Prime Contabilidade

Tributação sobre dividendos: Câmara reduz alíquota do Imposto de Renda de 20% para 15%

A Prime Contabilidade traz uma decisão tomada recentemente pelo Plenário da Câmara dos Deputados. Os parlamentares resolveram reduzir de 20% para 15% a alíquota do Imposto de Renda Retido na Fonte (IRRF) relacionada aos lucros e dividendos distribuídos pelas empresas aos investidores, tanto para pessoas físicas quanto para empresas. 

A redução foi definida após a aprovação do texto-base do Projeto de Lei (PL) 2337/2021, que altera as regras do Imposto de Renda (IR). Agora, o texto vai para apreciação do Senado. Foram 319 votos favoráveis à redução, 140 contrários e duas abstenções. 

Vale ressaltar que, desde 1996, pessoas físicas estão isentas da tributação de dividendos, ou seja, há 25 anos, elas não precisam pagar tributos referentes à parte do lucro que  recebem das empresas nas quais são acionistas. 

Reações

A oposição era contrária à mudança de 20% para 15%. “Isso é um escândalo”, afirmou o deputado federal Afonso Florence (PT-BA) à Agência Câmara de Notícias. Já o deputado Cacá Leão (PP-BA), da situação, disse que havia um acordo de partidos governistas a favor do destaque. O argumento é de que a taxação menor favorece o setor produtivo. “É preciso valorizar quem produz”, completou o parlamentar Efraim Filho (DEM-PB).

Alíquota do Imposto de Renda

De acordo com uma matéria divulgada pela Agência Brasil de Notícias, além da taxação de lucros e dividendos, a proposta prevê corte de 7% na alíquota do Imposto de Renda para empresas, que cai de 15% para 8%.

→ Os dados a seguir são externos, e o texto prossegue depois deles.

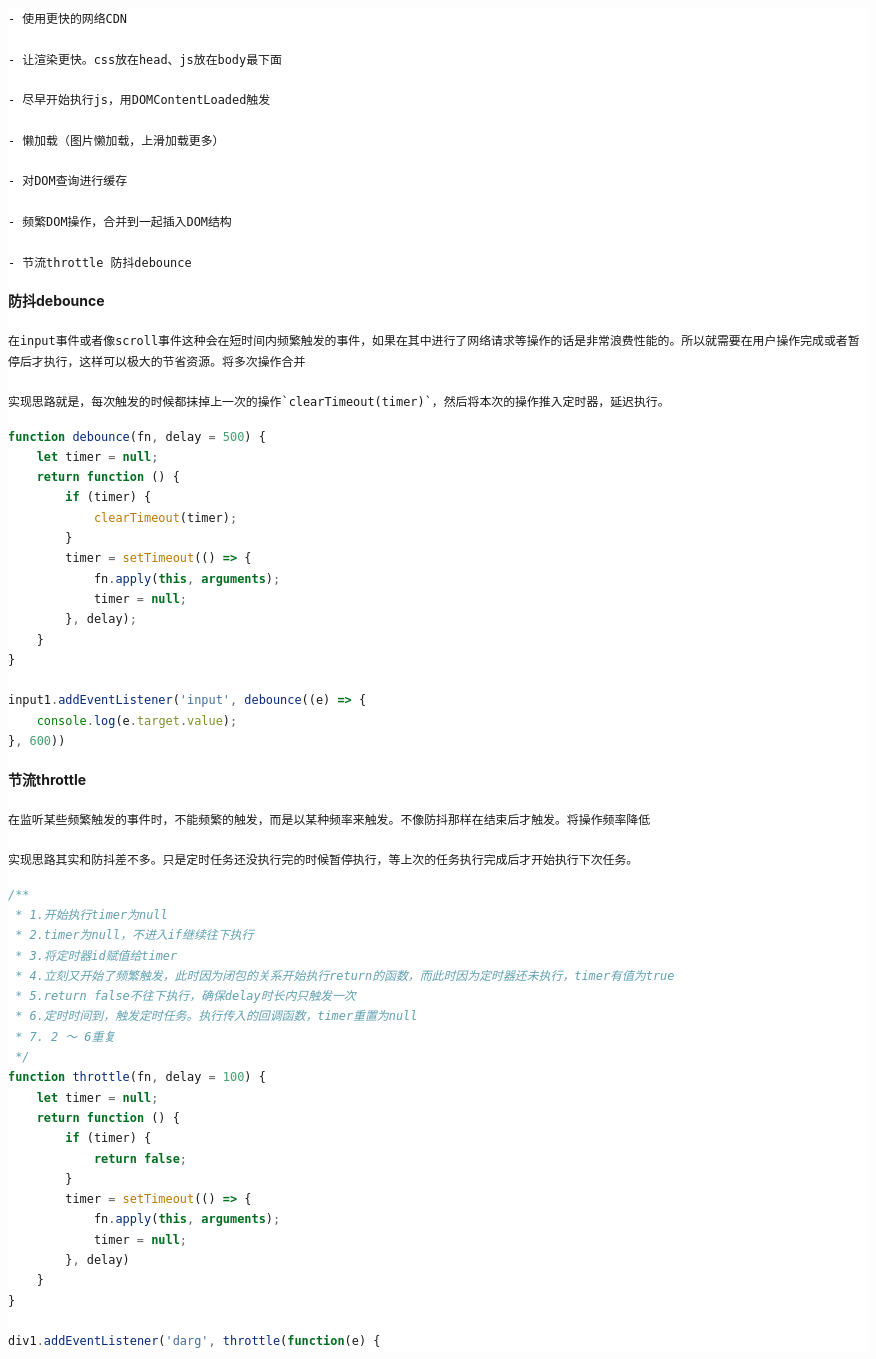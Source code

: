    - 使用更快的网络CDN

    - 让渲染更快。css放在head、js放在body最下面

    - 尽早开始执行js，用DOMContentLoaded触发

    - 懒加载（图片懒加载，上滑加载更多）

    - 对DOM查询进行缓存

    - 频繁DOM操作，合并到一起插入DOM结构

    - 节流throttle 防抖debounce

#### 防抖debounce

    在input事件或者像scroll事件这种会在短时间内频繁触发的事件，如果在其中进行了网络请求等操作的话是非常浪费性能的。所以就需要在用户操作完成或者暂停后才执行，这样可以极大的节省资源。将多次操作合并

    实现思路就是，每次触发的时候都抹掉上一次的操作`clearTimeout(timer)`，然后将本次的操作推入定时器，延迟执行。

```js
function debounce(fn, delay = 500) {
    let timer = null;
    return function () {
        if (timer) {
            clearTimeout(timer);
        }
        timer = setTimeout(() => {
            fn.apply(this, arguments);
            timer = null;
        }, delay);
    }
}

input1.addEventListener('input', debounce((e) => {
    console.log(e.target.value);
}, 600))
```

#### 节流throttle

    在监听某些频繁触发的事件时，不能频繁的触发，而是以某种频率来触发。不像防抖那样在结束后才触发。将操作频率降低

    实现思路其实和防抖差不多。只是定时任务还没执行完的时候暂停执行，等上次的任务执行完成后才开始执行下次任务。

```js
/**
 * 1.开始执行timer为null
 * 2.timer为null，不进入if继续往下执行
 * 3.将定时器id赋值给timer
 * 4.立刻又开始了频繁触发，此时因为闭包的关系开始执行return的函数，而此时因为定时器还未执行，timer有值为true
 * 5.return false不往下执行，确保delay时长内只触发一次
 * 6.定时时间到，触发定时任务。执行传入的回调函数，timer重置为null
 * 7. 2 ～ 6重复
 */
function throttle(fn, delay = 100) {
    let timer = null;
    return function () {
        if (timer) {
            return false;
        }
        timer = setTimeout(() => {
            fn.apply(this, arguments);
            timer = null;
        }, delay)
    }
}

div1.addEventListener('darg', throttle(function(e) {
```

Para pessoas físicas, a reforma do IR atualizará a tabela atual. Trabalhadores formais que recebem até R$ 2,5 mil de salário mensal estariam isentos de qualquer contribuição. O limite para isenção do IR atualmente é de R$ 1,9 mil. A nova tabela, de acordo com o governo federal, isentará 5,6 milhões de contribuintes.

Na proposta, todas as faixas salariais tributáveis terão diminuição de impostos. Trabalhadores formais com renda mensal acima de R$ 2,5 mil que optarem pela declaração simplificada terão a possibilidade de abater 20% do IR, com limite máximo de R$ 10.563,60.

Segundo o relator, o deputado Celso Sabino (PSDB-PA), apesar da redução de impostos, não haverá queda na arrecadação dos estados e municípios, já que outros mecanismos de compensação estão previstos no projeto.

O projeto segue agora para análise do Senado. Caso seja aprovado na outra Casa, ele vai à sanção presidencial. De acordo com o texto, as novas regras começariam a valer a partir de 1° de janeiro de 2022.